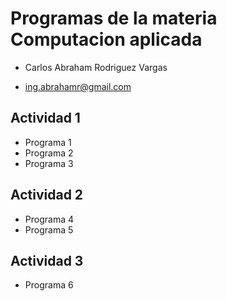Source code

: # Programas de la materia Computacion aplicada

- Carlos Abraham Rodriguez Vargas

- ing.abrahamr@gmail.com

## Actividad 1
- Programa 1
- Programa 2
- Programa 3

## Actividad 2
- Programa 4
- Programa 5

## Actividad 3 
- Programa 6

■ ■ ■

**AIM OF THE EXERCISE:** An exact copy of each entry is required, minus the pictures.

**EXERCISE ANSWER:**
Source code

: # Programas de la materia Computacion aplicada

- Carlos Abraham Rodriguez Vargas

- ing.abrahamr@gmail.com

## Actividad 1
- Programa 1
- Programa 2
- Programa 3

## Actividad 2
- Programa 4
- Programa 5

## Actividad 3 
- Programa 6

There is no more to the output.